Common-Size Balance Sheet: Assets
Based on: 10-K (reporting date: 2025-12-31), 10-K (reporting date: 2024-12-31), 10-K (reporting date: 2023-12-31), 10-K (reporting date: 2022-12-31), 10-K (reporting date: 2021-12-31).
The asset composition of the entity has undergone notable shifts between 2021 and 2025. A significant trend is the increasing proportion of current assets relative to total assets, particularly between 2021 and 2024, before a slight decrease in 2025. Conversely, the proportion of long-term assets has generally decreased over the period, although it stabilizes somewhat in the final year.
- Liquidity and Current Assets
- Current assets as a percentage of total assets increased from 21.74% in 2021 to a peak of 32.50% in 2024, before declining to 31.08% in 2025. This rise was primarily driven by substantial growth in cash and cash equivalents, increasing from 7.86% to 16.94% in 2024, followed by a decrease to 12.82% in 2025. Prepaid and other current assets also exhibited a consistent increase, rising from 3.15% in 2021 to 6.82% in 2025. Accounts receivable remained relatively stable, fluctuating between 6.61% and 8.32% over the period. Short-term marketable debt securities experienced a slight decrease initially, followed by a significant drop in 2025.

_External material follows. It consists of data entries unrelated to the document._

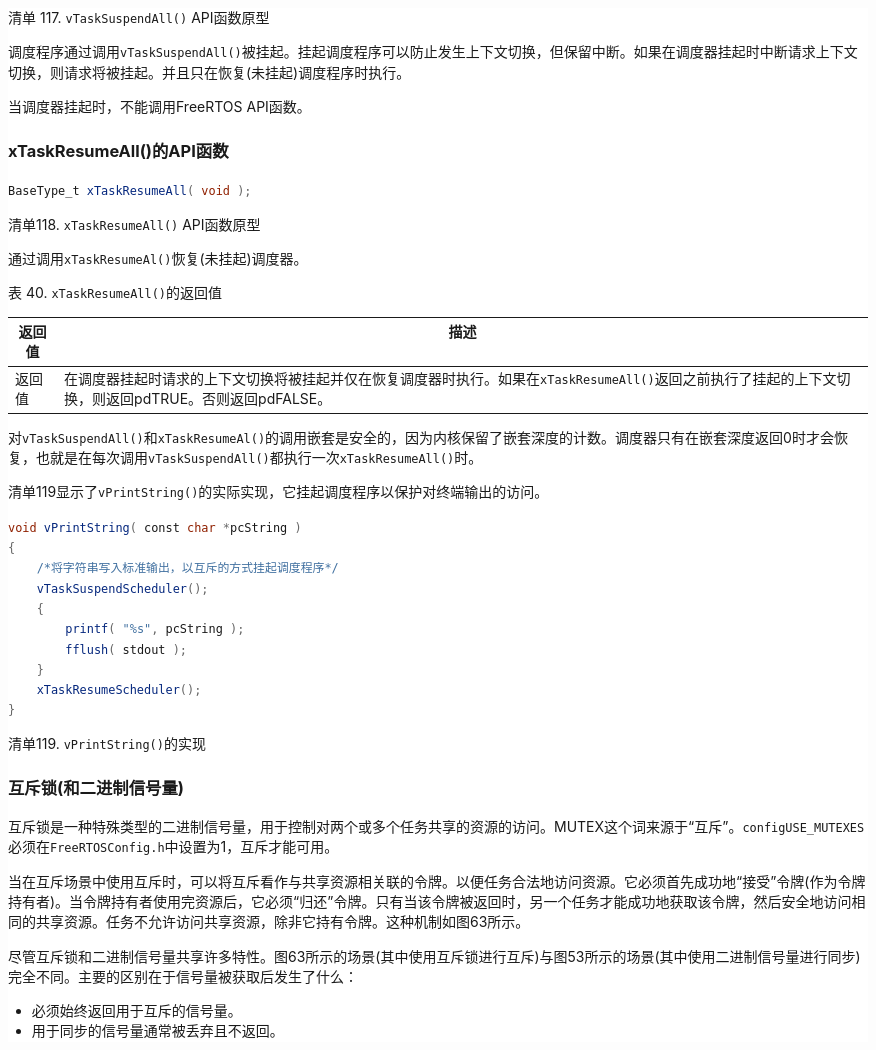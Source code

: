清单 117.  `vTaskSuspendAll()` API函数原型

调度程序通过调用`vTaskSuspendAll()`被挂起。挂起调度程序可以防止发生上下文切换，但保留中断。如果在调度器挂起时中断请求上下文切换，则请求将被挂起。并且只在恢复(未挂起)调度程序时执行。

当调度器挂起时，不能调用FreeRTOS API函数。



### xTaskResumeAll()的API函数

```groovy
BaseType_t xTaskResumeAll( void );
```

清单118.  `xTaskResumeAll()` API函数原型

通过调用`xTaskResumeAl()`恢复(未挂起)调度器。

表 40. `xTaskResumeAll()`的返回值

| 返回值 | 描述                                                         |
| ------ | ------------------------------------------------------------ |
| 返回值 | 在调度器挂起时请求的上下文切换将被挂起并仅在恢复调度器时执行。如果在`xTaskResumeAll()`返回之前执行了挂起的上下文切换，则返回pdTRUE。否则返回pdFALSE。 |

对`vTaskSuspendAll()`和`xTaskResumeAl()`的调用嵌套是安全的，因为内核保留了嵌套深度的计数。调度器只有在嵌套深度返回0时才会恢复，也就是在每次调用`vTaskSuspendAll()`都执行一次`xTaskResumeAll()`时。

清单119显示了`vPrintString()`的实际实现，它挂起调度程序以保护对终端输出的访问。

```groovy
void vPrintString( const char *pcString )
{
 	/*将字符串写入标准输出，以互斥的方式挂起调度程序*/
 	vTaskSuspendScheduler();
 	{
 		printf( "%s", pcString );
 		fflush( stdout );
 	}
 	xTaskResumeScheduler();
}
```

清单119. `vPrintString()`的实现



### 互斥锁(和二进制信号量)

互斥锁是一种特殊类型的二进制信号量，用于控制对两个或多个任务共享的资源的访问。MUTEX这个词来源于“互斥”。`configUSE_MUTEXES`必须在`FreeRTOSConfig.h`中设置为1，互斥才能可用。

当在互斥场景中使用互斥时，可以将互斥看作与共享资源相关联的令牌。以便任务合法地访问资源。它必须首先成功地“接受”令牌(作为令牌持有者)。当令牌持有者使用完资源后，它必须“归还”令牌。只有当该令牌被返回时，另一个任务才能成功地获取该令牌，然后安全地访问相同的共享资源。任务不允许访问共享资源，除非它持有令牌。这种机制如图63所示。

尽管互斥锁和二进制信号量共享许多特性。图63所示的场景(其中使用互斥锁进行互斥)与图53所示的场景(其中使用二进制信号量进行同步)完全不同。主要的区别在于信号量被获取后发生了什么：

- 必须始终返回用于互斥的信号量。
- 用于同步的信号量通常被丢弃且不返回。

- Long-Term Asset Composition
- The most substantial change within long-term assets is the decrease in the proportion of intangible assets, net, declining from 49.23% in 2021 to 28.77% in 2025. Goodwill remained relatively constant, hovering around 13-14% of total assets. Property, plant, and equipment, net, showed a modest increase over the period, from 7.54% to 9.50%. Deferred tax assets increased significantly in 2024 (4.03%) before decreasing to 3.33% in 2025. Other long-term assets also increased consistently, rising from 5.33% to 8.21%. Long-term marketable debt securities saw a substantial increase in 2025, reaching 5.04% after being relatively low in prior years.
- Overall Trends
- The entity appears to be shifting its asset allocation towards more liquid assets, as evidenced by the increase in current assets. Simultaneously, there is a reduction in the relative importance of intangible assets. This could indicate a change in strategy, potentially involving a move away from reliance on internally developed intellectual property or acquisitions, and a greater emphasis on operational cash flow. The increase in other long-term assets and deferred tax assets warrants further investigation to understand the underlying drivers.